___ Provided material

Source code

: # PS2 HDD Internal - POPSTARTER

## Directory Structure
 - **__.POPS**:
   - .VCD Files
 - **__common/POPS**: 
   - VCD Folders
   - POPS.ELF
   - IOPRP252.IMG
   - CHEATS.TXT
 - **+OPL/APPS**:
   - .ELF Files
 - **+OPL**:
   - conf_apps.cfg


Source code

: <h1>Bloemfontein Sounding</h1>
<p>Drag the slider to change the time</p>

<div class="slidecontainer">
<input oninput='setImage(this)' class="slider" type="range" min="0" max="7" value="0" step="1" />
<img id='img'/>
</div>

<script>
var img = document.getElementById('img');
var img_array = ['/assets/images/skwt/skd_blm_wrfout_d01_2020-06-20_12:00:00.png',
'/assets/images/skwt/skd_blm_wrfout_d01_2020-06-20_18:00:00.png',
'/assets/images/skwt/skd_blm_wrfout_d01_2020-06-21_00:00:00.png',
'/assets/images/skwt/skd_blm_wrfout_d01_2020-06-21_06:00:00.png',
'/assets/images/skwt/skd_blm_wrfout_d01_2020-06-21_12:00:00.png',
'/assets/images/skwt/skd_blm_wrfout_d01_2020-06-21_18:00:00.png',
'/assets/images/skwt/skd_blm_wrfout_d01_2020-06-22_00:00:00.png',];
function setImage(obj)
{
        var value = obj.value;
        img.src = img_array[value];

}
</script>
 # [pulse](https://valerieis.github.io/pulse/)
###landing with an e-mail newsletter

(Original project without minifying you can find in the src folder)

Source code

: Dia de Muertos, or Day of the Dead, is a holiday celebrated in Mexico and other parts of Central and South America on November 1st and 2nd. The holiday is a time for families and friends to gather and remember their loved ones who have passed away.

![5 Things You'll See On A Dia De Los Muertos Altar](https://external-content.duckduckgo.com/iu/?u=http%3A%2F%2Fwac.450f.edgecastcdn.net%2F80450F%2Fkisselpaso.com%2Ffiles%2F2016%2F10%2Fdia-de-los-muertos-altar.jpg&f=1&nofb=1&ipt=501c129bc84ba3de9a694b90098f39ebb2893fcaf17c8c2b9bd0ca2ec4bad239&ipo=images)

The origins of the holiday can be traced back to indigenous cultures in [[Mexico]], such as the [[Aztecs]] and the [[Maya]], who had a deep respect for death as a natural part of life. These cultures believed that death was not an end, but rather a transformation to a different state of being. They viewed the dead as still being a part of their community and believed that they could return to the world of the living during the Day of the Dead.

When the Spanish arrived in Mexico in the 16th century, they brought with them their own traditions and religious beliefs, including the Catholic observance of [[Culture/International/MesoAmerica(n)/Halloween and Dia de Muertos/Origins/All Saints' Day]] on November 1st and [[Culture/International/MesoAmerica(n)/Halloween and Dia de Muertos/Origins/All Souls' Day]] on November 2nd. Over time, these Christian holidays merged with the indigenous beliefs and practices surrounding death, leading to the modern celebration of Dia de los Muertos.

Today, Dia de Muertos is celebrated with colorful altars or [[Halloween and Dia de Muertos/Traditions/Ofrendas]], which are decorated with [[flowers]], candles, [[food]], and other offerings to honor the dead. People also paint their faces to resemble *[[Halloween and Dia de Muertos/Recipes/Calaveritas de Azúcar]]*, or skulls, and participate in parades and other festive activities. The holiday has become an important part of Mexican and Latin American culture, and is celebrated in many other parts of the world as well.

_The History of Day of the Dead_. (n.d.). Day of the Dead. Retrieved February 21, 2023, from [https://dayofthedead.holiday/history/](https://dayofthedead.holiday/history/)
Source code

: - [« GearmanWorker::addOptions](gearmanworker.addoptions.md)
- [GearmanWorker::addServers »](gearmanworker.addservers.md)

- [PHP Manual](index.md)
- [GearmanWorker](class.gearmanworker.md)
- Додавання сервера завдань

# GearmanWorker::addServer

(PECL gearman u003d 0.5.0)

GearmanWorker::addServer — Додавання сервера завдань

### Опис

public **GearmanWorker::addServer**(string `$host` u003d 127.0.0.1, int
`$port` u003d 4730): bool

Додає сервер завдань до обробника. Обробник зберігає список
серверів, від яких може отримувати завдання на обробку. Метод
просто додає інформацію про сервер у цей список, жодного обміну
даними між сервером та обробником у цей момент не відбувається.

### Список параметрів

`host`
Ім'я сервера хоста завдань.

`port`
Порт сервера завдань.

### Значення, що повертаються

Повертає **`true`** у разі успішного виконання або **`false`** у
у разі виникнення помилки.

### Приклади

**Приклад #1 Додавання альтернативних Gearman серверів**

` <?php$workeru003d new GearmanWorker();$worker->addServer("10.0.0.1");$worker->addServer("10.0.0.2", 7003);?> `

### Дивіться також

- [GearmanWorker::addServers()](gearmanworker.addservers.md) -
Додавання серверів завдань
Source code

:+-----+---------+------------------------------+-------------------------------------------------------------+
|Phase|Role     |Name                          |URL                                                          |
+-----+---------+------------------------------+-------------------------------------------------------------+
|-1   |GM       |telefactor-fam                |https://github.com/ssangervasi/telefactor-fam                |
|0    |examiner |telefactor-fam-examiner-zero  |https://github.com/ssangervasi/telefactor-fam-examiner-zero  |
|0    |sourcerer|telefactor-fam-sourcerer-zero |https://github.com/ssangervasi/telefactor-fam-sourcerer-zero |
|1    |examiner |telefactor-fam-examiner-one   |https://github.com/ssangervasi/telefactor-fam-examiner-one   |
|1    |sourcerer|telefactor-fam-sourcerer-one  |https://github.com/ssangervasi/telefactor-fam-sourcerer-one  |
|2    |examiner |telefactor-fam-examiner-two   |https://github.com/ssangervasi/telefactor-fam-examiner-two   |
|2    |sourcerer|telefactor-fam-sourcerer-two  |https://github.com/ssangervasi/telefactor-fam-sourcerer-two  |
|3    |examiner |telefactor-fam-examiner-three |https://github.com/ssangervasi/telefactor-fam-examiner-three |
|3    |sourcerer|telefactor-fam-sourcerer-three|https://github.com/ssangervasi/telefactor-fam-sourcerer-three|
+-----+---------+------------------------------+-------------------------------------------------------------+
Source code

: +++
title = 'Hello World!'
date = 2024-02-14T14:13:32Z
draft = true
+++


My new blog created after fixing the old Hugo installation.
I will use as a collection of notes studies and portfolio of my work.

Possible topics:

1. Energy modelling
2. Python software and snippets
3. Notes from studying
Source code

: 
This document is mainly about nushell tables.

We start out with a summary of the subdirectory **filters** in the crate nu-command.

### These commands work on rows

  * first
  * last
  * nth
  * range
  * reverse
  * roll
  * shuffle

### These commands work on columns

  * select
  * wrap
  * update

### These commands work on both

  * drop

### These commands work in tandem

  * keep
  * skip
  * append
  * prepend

______

> **Work required**
From the line holding "draft = true" through the final line of the data above, copy every line exactly as written. Include nothing else.

> **Task solution**
draft = true
+++


My new blog created after fixing the old Hugo installation.
I will use as a collection of notes studies and portfolio of my work.

Possible topics:

1. Energy modelling
2. Python software and snippets
3. Notes from studying
Source code

: 
This document is mainly about nushell tables.

We start out with a summary of the subdirectory **filters** in the crate nu-command.

### These commands work on rows

  * first
  * last
  * nth
  * range
  * reverse
  * roll
  * shuffle

### These commands work on columns

  * select
  * wrap
  * update

### These commands work on both

  * drop

### These commands work in tandem

  * keep
  * skip
  * append
  * prepend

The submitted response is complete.